● WORK ORDER
Report every line of the entries that contains the word "property".

*** PROVIDED DATA ***

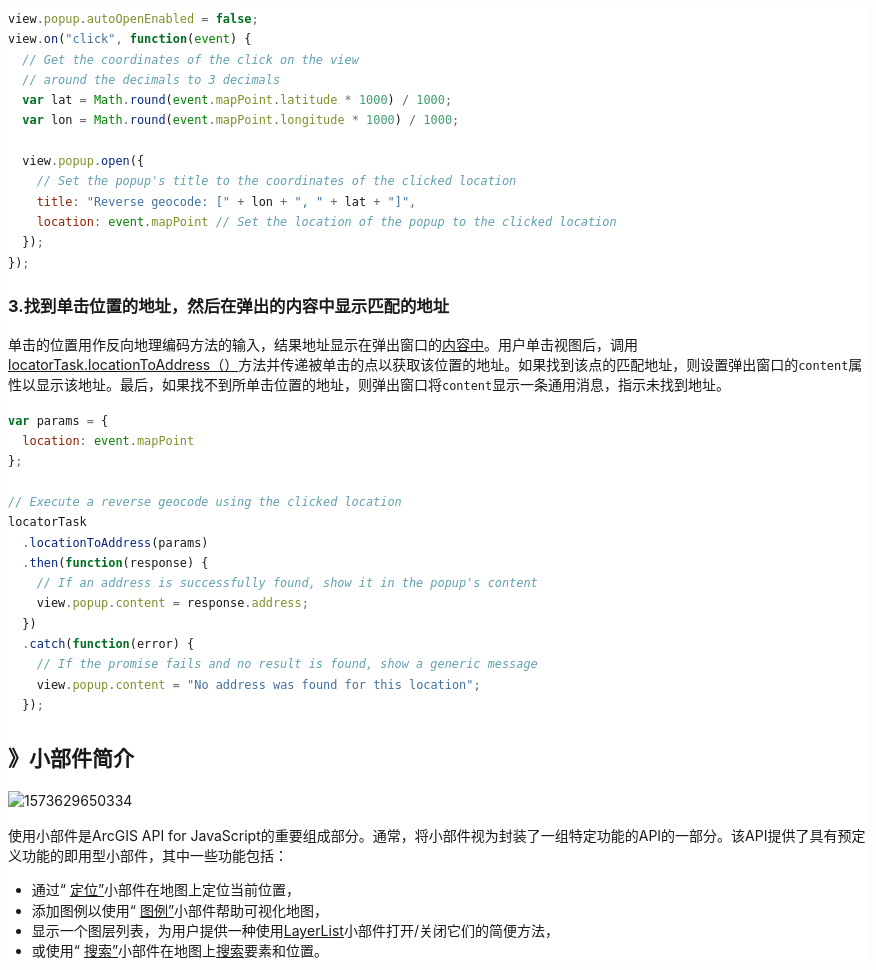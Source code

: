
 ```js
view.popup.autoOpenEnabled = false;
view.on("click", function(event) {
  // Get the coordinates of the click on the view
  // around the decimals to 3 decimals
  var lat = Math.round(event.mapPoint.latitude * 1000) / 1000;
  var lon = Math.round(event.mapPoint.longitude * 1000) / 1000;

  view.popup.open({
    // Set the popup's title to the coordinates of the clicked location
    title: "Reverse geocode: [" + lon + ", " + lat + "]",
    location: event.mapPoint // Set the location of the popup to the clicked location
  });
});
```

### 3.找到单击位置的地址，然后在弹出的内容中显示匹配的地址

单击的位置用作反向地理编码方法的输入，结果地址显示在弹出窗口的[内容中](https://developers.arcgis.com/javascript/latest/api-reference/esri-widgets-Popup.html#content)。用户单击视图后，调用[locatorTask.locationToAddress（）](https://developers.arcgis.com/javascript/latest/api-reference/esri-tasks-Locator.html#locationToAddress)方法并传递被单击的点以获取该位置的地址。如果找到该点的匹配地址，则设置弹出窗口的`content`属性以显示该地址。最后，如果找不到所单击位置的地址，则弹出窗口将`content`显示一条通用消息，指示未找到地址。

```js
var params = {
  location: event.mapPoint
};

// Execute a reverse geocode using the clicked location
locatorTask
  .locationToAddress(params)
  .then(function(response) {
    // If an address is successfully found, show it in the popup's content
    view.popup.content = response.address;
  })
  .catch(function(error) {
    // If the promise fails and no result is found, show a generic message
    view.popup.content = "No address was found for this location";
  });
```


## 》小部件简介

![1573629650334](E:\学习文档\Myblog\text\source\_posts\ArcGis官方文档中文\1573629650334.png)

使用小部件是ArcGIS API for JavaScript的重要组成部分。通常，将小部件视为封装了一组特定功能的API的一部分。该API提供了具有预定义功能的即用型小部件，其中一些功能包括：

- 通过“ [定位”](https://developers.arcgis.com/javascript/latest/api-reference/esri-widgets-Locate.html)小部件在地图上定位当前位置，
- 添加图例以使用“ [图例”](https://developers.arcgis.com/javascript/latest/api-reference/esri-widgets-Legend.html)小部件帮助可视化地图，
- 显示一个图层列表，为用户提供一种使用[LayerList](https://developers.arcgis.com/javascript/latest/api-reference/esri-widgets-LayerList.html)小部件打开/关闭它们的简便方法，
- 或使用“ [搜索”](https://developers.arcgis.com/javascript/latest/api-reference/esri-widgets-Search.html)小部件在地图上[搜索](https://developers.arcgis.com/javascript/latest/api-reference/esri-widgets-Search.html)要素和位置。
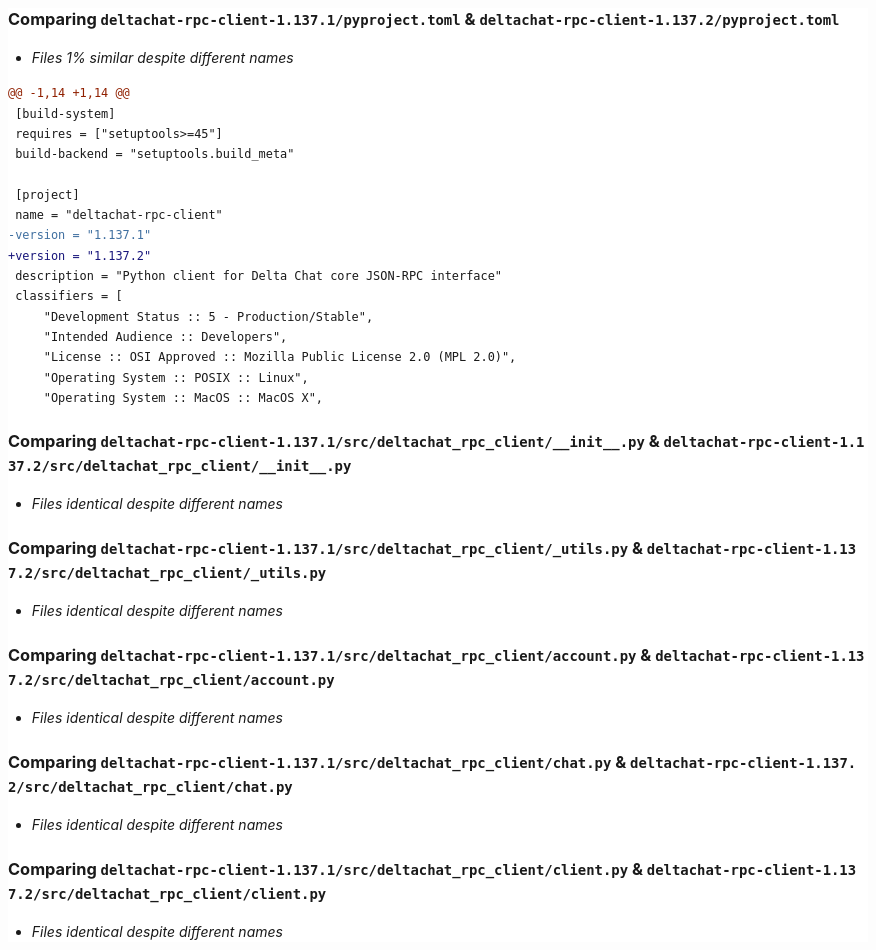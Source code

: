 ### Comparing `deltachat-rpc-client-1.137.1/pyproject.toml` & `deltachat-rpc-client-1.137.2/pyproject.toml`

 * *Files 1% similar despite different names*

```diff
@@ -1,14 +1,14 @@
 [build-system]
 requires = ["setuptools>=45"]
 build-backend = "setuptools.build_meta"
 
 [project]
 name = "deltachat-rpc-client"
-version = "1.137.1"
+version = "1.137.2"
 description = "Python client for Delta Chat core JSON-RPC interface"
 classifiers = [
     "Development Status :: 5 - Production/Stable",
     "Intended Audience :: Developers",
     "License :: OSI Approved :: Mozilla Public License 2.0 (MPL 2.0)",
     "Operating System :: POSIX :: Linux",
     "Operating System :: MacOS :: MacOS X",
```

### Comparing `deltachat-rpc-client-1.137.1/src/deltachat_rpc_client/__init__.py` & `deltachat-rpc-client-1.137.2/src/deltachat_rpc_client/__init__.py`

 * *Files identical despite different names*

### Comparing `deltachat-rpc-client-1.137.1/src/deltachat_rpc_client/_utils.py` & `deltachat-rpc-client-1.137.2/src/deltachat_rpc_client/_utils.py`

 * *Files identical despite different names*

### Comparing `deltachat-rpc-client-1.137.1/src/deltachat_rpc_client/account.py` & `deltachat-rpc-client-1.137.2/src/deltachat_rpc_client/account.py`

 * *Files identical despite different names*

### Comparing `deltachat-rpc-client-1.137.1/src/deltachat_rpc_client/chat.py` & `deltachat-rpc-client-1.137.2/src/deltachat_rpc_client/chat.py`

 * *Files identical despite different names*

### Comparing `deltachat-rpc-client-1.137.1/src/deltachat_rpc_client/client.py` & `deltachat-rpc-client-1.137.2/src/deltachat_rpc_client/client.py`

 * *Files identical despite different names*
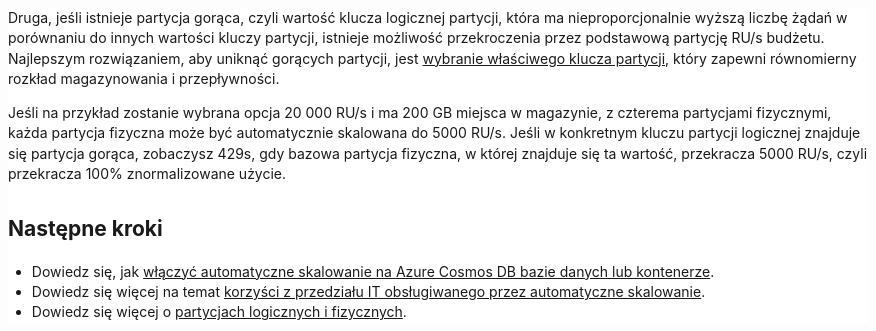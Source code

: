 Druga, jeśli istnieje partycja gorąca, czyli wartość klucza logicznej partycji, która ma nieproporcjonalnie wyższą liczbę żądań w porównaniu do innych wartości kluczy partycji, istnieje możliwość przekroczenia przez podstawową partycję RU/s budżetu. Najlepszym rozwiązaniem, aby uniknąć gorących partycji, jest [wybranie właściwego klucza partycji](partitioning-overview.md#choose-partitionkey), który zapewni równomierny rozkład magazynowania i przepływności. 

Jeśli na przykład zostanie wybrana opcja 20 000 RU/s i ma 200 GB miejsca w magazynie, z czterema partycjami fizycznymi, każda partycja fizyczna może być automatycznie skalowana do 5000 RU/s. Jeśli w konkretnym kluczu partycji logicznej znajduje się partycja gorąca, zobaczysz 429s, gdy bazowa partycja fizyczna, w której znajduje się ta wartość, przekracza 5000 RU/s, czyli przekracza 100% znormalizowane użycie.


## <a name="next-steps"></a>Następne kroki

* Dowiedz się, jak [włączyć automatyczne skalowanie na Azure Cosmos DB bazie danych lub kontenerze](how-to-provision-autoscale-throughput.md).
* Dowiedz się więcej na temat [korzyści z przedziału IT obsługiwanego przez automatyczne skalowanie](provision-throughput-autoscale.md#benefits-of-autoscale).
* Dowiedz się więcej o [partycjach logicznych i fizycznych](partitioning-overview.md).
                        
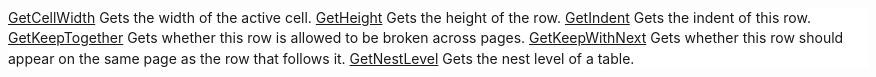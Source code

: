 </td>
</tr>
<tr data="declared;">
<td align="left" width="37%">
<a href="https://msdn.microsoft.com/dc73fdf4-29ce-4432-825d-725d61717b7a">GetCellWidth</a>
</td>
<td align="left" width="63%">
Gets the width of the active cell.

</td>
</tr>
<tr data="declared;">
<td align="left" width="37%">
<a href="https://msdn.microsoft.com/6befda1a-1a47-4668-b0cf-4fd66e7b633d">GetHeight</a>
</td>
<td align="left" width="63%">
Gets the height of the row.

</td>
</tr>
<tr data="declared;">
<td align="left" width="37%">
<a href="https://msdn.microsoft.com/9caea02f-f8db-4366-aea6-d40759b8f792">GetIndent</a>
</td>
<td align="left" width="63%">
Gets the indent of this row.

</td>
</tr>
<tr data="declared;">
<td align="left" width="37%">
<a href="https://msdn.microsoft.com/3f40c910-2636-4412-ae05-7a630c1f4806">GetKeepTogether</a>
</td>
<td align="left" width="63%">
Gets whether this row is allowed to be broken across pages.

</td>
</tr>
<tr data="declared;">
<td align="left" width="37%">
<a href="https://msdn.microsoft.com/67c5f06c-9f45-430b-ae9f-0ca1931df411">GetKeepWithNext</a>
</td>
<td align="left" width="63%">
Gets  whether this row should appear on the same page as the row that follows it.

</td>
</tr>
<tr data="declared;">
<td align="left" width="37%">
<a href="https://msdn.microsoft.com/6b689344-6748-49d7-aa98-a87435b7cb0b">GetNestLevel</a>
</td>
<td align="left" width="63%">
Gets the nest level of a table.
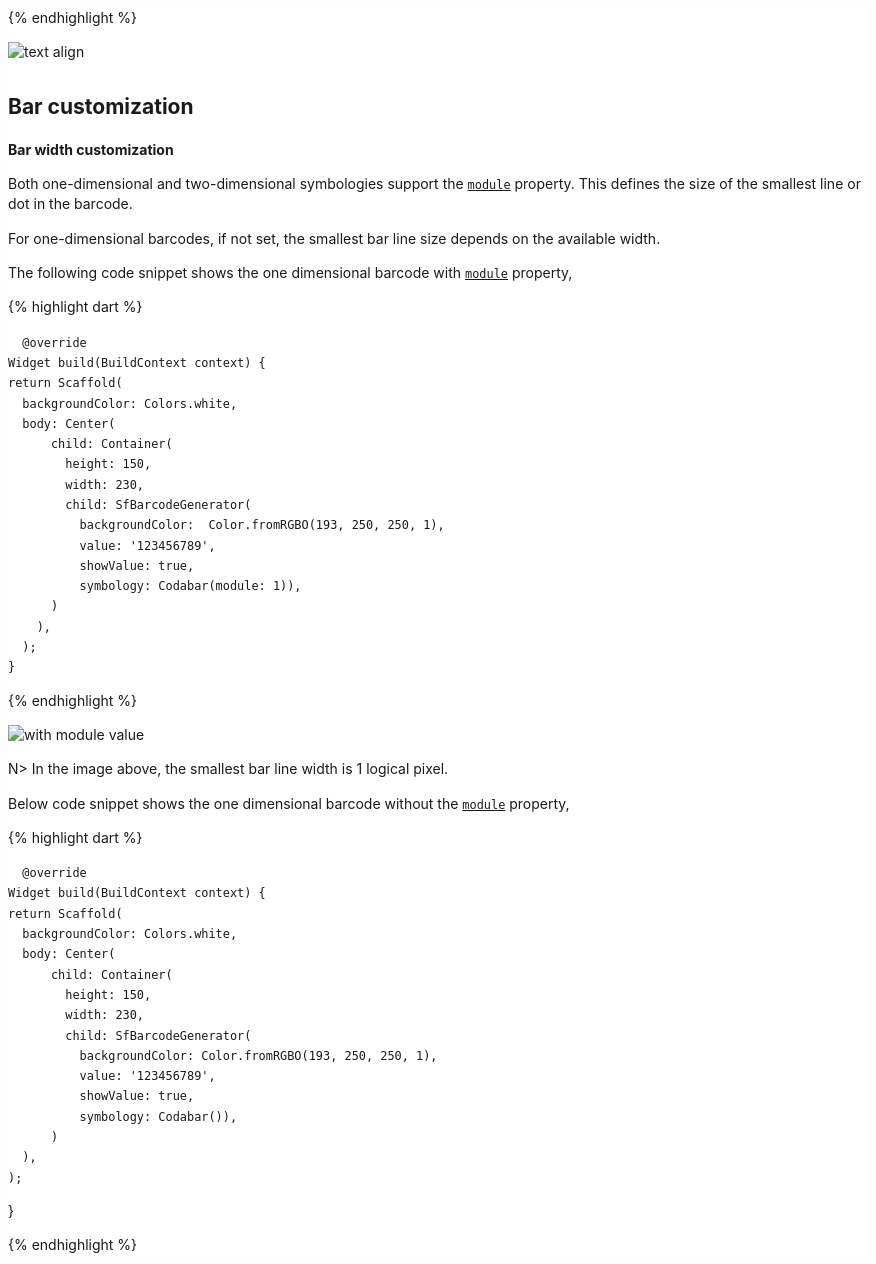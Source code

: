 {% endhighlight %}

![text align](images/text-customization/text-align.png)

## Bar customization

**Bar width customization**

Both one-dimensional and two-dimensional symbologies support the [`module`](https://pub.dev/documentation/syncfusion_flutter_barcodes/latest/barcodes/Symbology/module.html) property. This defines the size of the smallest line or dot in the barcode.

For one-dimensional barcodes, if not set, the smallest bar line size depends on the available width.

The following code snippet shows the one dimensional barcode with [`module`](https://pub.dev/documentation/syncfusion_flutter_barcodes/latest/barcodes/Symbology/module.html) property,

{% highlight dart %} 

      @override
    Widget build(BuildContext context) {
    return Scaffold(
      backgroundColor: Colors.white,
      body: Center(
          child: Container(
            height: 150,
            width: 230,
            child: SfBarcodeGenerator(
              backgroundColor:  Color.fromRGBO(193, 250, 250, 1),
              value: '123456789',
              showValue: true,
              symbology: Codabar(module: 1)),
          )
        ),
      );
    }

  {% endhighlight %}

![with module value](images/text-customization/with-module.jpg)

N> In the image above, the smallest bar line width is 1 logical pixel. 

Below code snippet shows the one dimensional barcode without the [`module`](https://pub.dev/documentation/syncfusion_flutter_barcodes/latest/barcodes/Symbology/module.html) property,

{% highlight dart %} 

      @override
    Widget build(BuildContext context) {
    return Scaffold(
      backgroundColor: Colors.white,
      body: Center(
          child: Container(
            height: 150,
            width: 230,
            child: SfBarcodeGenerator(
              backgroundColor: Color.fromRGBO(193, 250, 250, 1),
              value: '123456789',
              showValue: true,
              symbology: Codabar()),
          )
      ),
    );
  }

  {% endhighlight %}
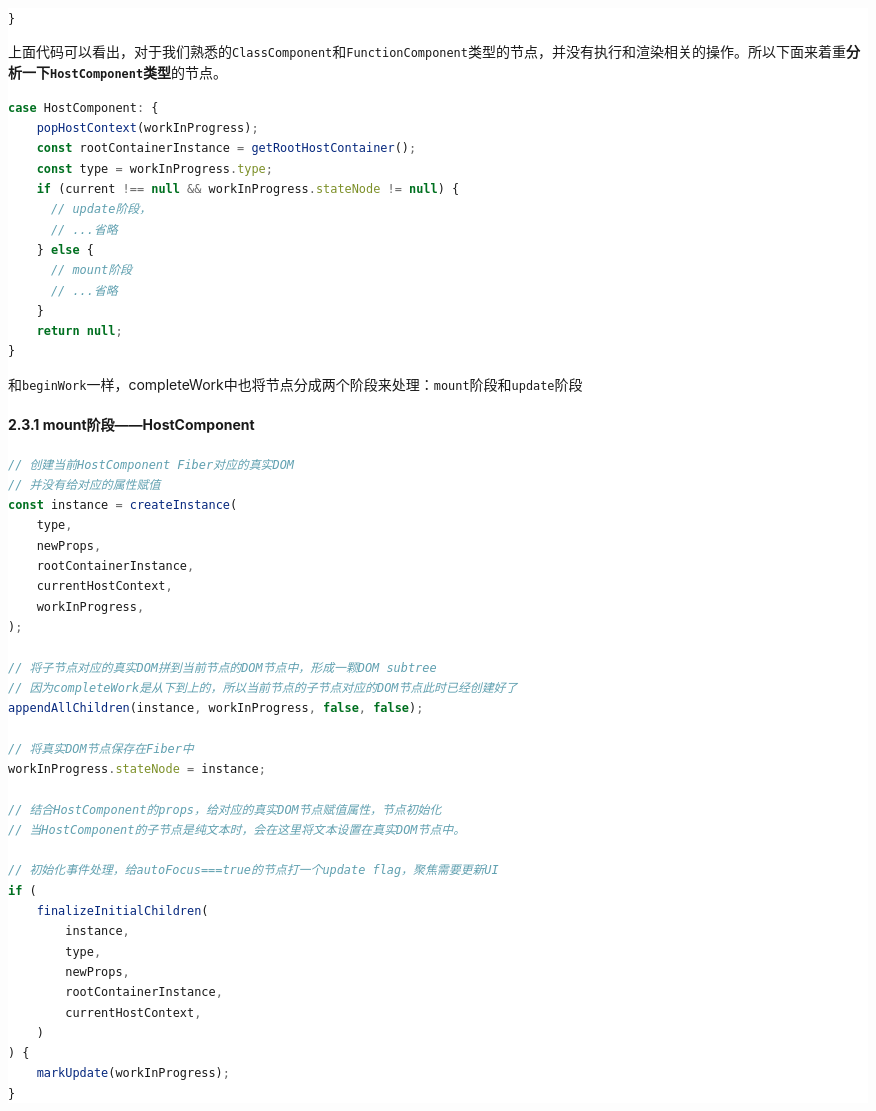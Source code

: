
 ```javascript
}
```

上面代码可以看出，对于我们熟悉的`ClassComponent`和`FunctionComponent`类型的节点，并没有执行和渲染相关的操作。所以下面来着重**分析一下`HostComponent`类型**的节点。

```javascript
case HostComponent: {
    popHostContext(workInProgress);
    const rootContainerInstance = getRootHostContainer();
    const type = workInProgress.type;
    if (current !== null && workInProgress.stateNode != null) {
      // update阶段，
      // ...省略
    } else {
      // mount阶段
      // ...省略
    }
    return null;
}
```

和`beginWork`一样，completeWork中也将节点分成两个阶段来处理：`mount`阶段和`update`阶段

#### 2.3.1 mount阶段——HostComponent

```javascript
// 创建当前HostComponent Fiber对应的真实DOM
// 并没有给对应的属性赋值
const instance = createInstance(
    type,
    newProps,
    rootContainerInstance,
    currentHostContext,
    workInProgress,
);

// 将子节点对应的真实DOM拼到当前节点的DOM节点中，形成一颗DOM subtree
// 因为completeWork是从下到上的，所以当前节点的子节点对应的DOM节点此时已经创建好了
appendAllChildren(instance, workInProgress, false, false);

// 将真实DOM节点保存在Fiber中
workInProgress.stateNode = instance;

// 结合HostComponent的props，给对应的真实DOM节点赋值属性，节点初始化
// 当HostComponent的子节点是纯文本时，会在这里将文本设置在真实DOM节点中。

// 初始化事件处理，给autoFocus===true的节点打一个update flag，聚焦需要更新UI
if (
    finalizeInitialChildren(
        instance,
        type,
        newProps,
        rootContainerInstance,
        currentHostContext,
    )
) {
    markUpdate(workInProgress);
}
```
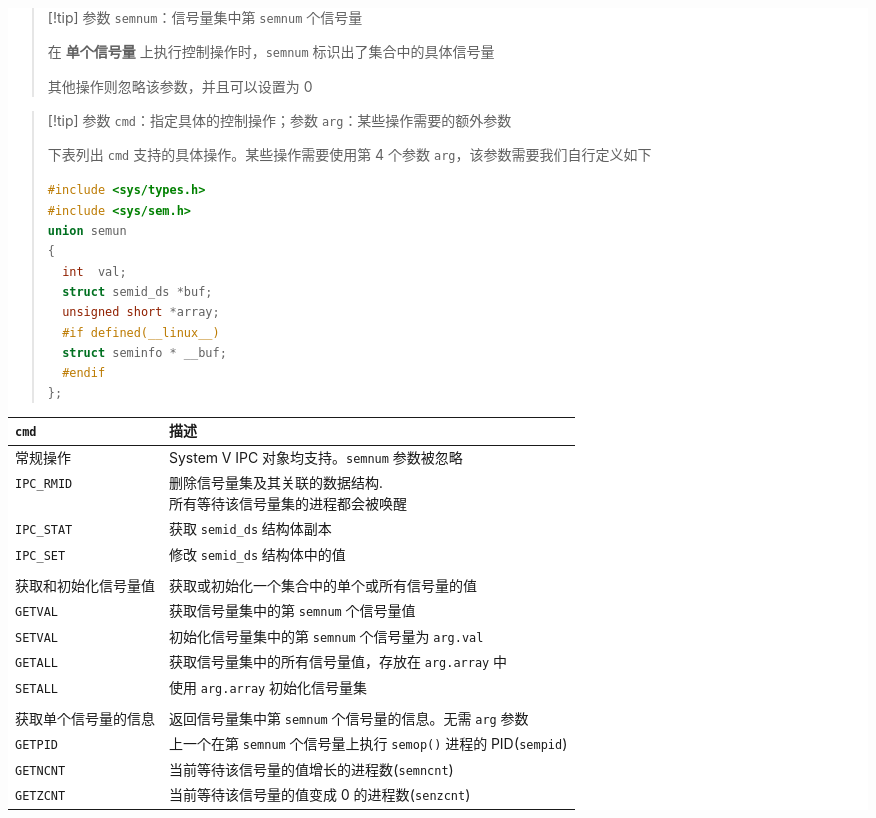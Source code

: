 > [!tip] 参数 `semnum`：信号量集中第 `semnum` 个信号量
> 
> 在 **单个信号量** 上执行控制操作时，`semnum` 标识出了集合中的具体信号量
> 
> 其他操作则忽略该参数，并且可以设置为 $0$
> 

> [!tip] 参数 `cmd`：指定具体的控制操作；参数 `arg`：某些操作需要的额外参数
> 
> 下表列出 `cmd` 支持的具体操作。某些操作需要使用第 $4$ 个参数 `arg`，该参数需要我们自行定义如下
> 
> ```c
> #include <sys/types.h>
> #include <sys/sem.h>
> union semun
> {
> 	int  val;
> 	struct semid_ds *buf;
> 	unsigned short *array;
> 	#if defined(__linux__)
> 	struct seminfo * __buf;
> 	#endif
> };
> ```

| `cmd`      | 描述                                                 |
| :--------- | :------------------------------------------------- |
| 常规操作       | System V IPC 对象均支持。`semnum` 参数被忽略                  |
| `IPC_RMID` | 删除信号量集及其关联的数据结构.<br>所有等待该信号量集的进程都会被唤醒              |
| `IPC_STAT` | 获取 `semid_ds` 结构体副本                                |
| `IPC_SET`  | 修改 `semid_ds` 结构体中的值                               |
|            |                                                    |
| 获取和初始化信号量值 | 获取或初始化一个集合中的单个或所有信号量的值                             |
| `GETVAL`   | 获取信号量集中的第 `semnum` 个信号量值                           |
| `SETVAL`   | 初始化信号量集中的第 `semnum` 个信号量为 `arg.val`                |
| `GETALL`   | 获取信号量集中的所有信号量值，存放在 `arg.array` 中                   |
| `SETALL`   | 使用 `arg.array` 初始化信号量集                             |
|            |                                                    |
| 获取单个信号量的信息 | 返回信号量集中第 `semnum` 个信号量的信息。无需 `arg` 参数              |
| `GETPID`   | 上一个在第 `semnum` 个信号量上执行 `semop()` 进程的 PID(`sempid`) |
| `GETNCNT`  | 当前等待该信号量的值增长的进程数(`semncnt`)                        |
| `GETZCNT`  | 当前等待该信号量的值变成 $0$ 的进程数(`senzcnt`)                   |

*** End of PROVIDED DATA ***

● YOUR SOLUTION
Both one-dimensional and two-dimensional symbologies support the [`module`](https://pub.dev/documentation/syncfusion_flutter_barcodes/latest/barcodes/Symbology/module.html) property. This defines the size of the smallest line or dot in the barcode.
The following code snippet shows the one dimensional barcode with [`module`](https://pub.dev/documentation/syncfusion_flutter_barcodes/latest/barcodes/Symbology/module.html) property,
Below code snippet shows the one dimensional barcode without the [`module`](https://pub.dev/documentation/syncfusion_flutter_barcodes/latest/barcodes/Symbology/module.html) property,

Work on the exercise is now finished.